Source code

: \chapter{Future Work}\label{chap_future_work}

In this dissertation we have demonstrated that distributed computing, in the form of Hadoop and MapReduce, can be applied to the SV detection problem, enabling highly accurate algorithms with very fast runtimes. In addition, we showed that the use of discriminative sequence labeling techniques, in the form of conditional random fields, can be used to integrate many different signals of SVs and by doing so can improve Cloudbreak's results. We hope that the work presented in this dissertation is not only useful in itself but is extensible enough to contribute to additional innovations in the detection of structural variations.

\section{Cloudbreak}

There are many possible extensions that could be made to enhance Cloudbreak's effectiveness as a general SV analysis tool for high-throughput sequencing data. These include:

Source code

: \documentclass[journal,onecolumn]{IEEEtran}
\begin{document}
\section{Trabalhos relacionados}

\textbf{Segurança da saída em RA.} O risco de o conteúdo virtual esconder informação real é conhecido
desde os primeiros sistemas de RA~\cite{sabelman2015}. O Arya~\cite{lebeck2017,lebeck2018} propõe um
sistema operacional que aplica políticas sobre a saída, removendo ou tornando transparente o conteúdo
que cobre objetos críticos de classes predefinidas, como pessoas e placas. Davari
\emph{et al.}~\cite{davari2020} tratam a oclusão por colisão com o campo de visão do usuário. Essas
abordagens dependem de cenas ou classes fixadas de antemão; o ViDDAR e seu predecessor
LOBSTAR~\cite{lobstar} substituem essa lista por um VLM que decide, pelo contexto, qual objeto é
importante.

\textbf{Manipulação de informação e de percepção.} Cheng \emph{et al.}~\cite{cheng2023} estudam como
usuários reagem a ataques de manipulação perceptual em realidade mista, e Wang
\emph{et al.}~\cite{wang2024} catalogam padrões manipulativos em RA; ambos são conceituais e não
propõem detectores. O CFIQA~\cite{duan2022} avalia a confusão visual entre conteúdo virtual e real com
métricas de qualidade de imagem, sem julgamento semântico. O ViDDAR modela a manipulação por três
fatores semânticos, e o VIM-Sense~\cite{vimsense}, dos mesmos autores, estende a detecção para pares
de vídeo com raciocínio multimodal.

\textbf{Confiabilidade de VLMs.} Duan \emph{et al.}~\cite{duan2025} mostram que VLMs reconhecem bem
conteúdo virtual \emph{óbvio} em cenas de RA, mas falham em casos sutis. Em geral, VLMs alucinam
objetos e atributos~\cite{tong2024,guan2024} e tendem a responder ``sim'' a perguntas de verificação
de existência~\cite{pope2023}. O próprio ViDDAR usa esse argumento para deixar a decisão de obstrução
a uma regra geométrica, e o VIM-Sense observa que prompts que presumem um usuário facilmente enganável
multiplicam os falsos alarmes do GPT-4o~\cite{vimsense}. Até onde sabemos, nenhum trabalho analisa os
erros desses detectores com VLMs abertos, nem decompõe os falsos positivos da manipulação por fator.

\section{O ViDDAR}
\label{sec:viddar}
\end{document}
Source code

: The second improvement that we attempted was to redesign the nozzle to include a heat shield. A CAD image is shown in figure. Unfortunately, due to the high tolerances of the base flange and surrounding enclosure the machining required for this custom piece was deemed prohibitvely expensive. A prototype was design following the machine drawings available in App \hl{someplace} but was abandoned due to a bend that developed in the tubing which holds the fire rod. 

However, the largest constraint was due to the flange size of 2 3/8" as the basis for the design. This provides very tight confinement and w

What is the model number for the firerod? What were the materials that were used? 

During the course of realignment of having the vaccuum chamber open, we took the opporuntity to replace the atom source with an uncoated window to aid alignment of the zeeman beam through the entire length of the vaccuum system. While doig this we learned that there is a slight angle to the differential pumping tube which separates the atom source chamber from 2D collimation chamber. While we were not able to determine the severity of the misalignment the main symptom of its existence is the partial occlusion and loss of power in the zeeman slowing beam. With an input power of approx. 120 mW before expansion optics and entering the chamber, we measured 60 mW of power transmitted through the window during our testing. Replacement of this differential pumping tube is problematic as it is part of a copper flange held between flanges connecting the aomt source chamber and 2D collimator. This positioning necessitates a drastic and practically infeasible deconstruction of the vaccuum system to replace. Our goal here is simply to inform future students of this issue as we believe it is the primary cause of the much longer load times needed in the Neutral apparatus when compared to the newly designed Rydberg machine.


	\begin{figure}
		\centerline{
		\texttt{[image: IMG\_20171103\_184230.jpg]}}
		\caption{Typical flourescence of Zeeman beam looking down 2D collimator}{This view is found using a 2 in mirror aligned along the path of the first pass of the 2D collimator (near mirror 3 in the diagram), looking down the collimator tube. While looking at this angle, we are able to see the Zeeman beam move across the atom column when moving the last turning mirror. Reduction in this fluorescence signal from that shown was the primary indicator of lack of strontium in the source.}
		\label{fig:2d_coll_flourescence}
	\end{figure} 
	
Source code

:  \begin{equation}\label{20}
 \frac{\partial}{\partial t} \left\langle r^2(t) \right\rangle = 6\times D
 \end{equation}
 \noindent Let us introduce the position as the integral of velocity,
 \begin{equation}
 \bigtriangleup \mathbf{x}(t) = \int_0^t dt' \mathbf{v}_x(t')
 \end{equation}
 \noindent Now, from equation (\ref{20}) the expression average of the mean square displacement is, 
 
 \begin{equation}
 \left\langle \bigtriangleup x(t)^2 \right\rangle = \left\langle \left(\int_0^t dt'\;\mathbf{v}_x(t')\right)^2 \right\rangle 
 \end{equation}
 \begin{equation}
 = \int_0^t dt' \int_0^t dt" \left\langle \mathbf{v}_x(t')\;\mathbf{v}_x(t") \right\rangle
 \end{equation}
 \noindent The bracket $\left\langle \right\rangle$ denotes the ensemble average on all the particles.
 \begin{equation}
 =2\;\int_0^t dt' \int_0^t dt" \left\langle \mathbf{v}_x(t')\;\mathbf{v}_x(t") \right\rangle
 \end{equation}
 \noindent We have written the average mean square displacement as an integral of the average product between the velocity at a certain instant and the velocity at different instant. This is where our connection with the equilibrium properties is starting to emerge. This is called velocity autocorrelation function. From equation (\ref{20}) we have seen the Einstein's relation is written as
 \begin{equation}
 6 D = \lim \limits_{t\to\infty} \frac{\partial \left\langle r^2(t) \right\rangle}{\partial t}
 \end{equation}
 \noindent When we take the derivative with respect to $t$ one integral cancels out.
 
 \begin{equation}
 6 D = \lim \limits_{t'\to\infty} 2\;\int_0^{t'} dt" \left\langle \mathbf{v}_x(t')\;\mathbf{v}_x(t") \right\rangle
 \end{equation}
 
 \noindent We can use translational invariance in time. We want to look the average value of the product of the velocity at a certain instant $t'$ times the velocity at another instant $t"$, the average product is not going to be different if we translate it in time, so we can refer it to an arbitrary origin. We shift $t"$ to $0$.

→ **Problem requirements**: Set down the whole listing again, exactly as it was given.

→ **Output of the task**:
Source code

: \chapter{Future Work}\label{chap_future_work}

In this dissertation we have demonstrated that distributed computing, in the form of Hadoop and MapReduce, can be applied to the SV detection problem, enabling highly accurate algorithms with very fast runtimes. In addition, we showed that the use of discriminative sequence labeling techniques, in the form of conditional random fields, can be used to integrate many different signals of SVs and by doing so can improve Cloudbreak's results. We hope that the work presented in this dissertation is not only useful in itself but is extensible enough to contribute to additional innovations in the detection of structural variations.

\section{Cloudbreak}

There are many possible extensions that could be made to enhance Cloudbreak's effectiveness as a general SV analysis tool for high-throughput sequencing data. These include:

Source code

: \documentclass[journal,onecolumn]{IEEEtran}
\begin{document}
\section{Trabalhos relacionados}

\textbf{Segurança da saída em RA.} O risco de o conteúdo virtual esconder informação real é conhecido
desde os primeiros sistemas de RA~\cite{sabelman2015}. O Arya~\cite{lebeck2017,lebeck2018} propõe um
sistema operacional que aplica políticas sobre a saída, removendo ou tornando transparente o conteúdo
que cobre objetos críticos de classes predefinidas, como pessoas e placas. Davari
\emph{et al.}~\cite{davari2020} tratam a oclusão por colisão com o campo de visão do usuário. Essas
abordagens dependem de cenas ou classes fixadas de antemão; o ViDDAR e seu predecessor
LOBSTAR~\cite{lobstar} substituem essa lista por um VLM que decide, pelo contexto, qual objeto é
importante.

\textbf{Manipulação de informação e de percepção.} Cheng \emph{et al.}~\cite{cheng2023} estudam como
usuários reagem a ataques de manipulação perceptual em realidade mista, e Wang
\emph{et al.}~\cite{wang2024} catalogam padrões manipulativos em RA; ambos são conceituais e não
propõem detectores. O CFIQA~\cite{duan2022} avalia a confusão visual entre conteúdo virtual e real com
métricas de qualidade de imagem, sem julgamento semântico. O ViDDAR modela a manipulação por três
fatores semânticos, e o VIM-Sense~\cite{vimsense}, dos mesmos autores, estende a detecção para pares
de vídeo com raciocínio multimodal.

\textbf{Confiabilidade de VLMs.} Duan \emph{et al.}~\cite{duan2025} mostram que VLMs reconhecem bem
conteúdo virtual \emph{óbvio} em cenas de RA, mas falham em casos sutis. Em geral, VLMs alucinam
objetos e atributos~\cite{tong2024,guan2024} e tendem a responder ``sim'' a perguntas de verificação
de existência~\cite{pope2023}. O próprio ViDDAR usa esse argumento para deixar a decisão de obstrução
a uma regra geométrica, e o VIM-Sense observa que prompts que presumem um usuário facilmente enganável
multiplicam os falsos alarmes do GPT-4o~\cite{vimsense}. Até onde sabemos, nenhum trabalho analisa os
erros desses detectores com VLMs abertos, nem decompõe os falsos positivos da manipulação por fator.

\section{O ViDDAR}
\label{sec:viddar}
\end{document}
Source code

: The second improvement that we attempted was to redesign the nozzle to include a heat shield. A CAD image is shown in figure. Unfortunately, due to the high tolerances of the base flange and surrounding enclosure the machining required for this custom piece was deemed prohibitvely expensive. A prototype was design following the machine drawings available in App \hl{someplace} but was abandoned due to a bend that developed in the tubing which holds the fire rod. 

However, the largest constraint was due to the flange size of 2 3/8" as the basis for the design. This provides very tight confinement and w

What is the model number for the firerod? What were the materials that were used? 

During the course of realignment of having the vaccuum chamber open, we took the opporuntity to replace the atom source with an uncoated window to aid alignment of the zeeman beam through the entire length of the vaccuum system. While doig this we learned that there is a slight angle to the differential pumping tube which separates the atom source chamber from 2D collimation chamber. While we were not able to determine the severity of the misalignment the main symptom of its existence is the partial occlusion and loss of power in the zeeman slowing beam. With an input power of approx. 120 mW before expansion optics and entering the chamber, we measured 60 mW of power transmitted through the window during our testing. Replacement of this differential pumping tube is problematic as it is part of a copper flange held between flanges connecting the aomt source chamber and 2D collimator. This positioning necessitates a drastic and practically infeasible deconstruction of the vaccuum system to replace. Our goal here is simply to inform future students of this issue as we believe it is the primary cause of the much longer load times needed in the Neutral apparatus when compared to the newly designed Rydberg machine.


	\begin{figure}
		\centerline{
		\texttt{[image: IMG\_20171103\_184230.jpg]}}
		\caption{Typical flourescence of Zeeman beam looking down 2D collimator}{This view is found using a 2 in mirror aligned along the path of the first pass of the 2D collimator (near mirror 3 in the diagram), looking down the collimator tube. While looking at this angle, we are able to see the Zeeman beam move across the atom column when moving the last turning mirror. Reduction in this fluorescence signal from that shown was the primary indicator of lack of strontium in the source.}
		\label{fig:2d_coll_flourescence}
	\end{figure} 
	
Source code

:  \begin{equation}\label{20}
 \frac{\partial}{\partial t} \left\langle r^2(t) \right\rangle = 6\times D
 \end{equation}
 \noindent Let us introduce the position as the integral of velocity,
 \begin{equation}
 \bigtriangleup \mathbf{x}(t) = \int_0^t dt' \mathbf{v}_x(t')
 \end{equation}
 \noindent Now, from equation (\ref{20}) the expression average of the mean square displacement is, 
 
 \begin{equation}
 \left\langle \bigtriangleup x(t)^2 \right\rangle = \left\langle \left(\int_0^t dt'\;\mathbf{v}_x(t')\right)^2 \right\rangle 
 \end{equation}
 \begin{equation}
 = \int_0^t dt' \int_0^t dt" \left\langle \mathbf{v}_x(t')\;\mathbf{v}_x(t") \right\rangle
 \end{equation}
 \noindent The bracket $\left\langle \right\rangle$ denotes the ensemble average on all the particles.
 \begin{equation}
 =2\;\int_0^t dt' \int_0^t dt" \left\langle \mathbf{v}_x(t')\;\mathbf{v}_x(t") \right\rangle
 \end{equation}
 \noindent We have written the average mean square displacement as an integral of the average product between the velocity at a certain instant and the velocity at different instant. This is where our connection with the equilibrium properties is starting to emerge. This is called velocity autocorrelation function. From equation (\ref{20}) we have seen the Einstein's relation is written as
 \begin{equation}
 6 D = \lim \limits_{t\to\infty} \frac{\partial \left\langle r^2(t) \right\rangle}{\partial t}
 \end{equation}
 \noindent When we take the derivative with respect to $t$ one integral cancels out.
 
 \begin{equation}
 6 D = \lim \limits_{t'\to\infty} 2\;\int_0^{t'} dt" \left\langle \mathbf{v}_x(t')\;\mathbf{v}_x(t") \right\rangle
 \end{equation}
 
 \noindent We can use translational invariance in time. We want to look the average value of the product of the velocity at a certain instant $t'$ times the velocity at another instant $t"$, the average product is not going to be different if we translate it in time, so we can refer it to an arbitrary origin. We shift $t"$ to $0$.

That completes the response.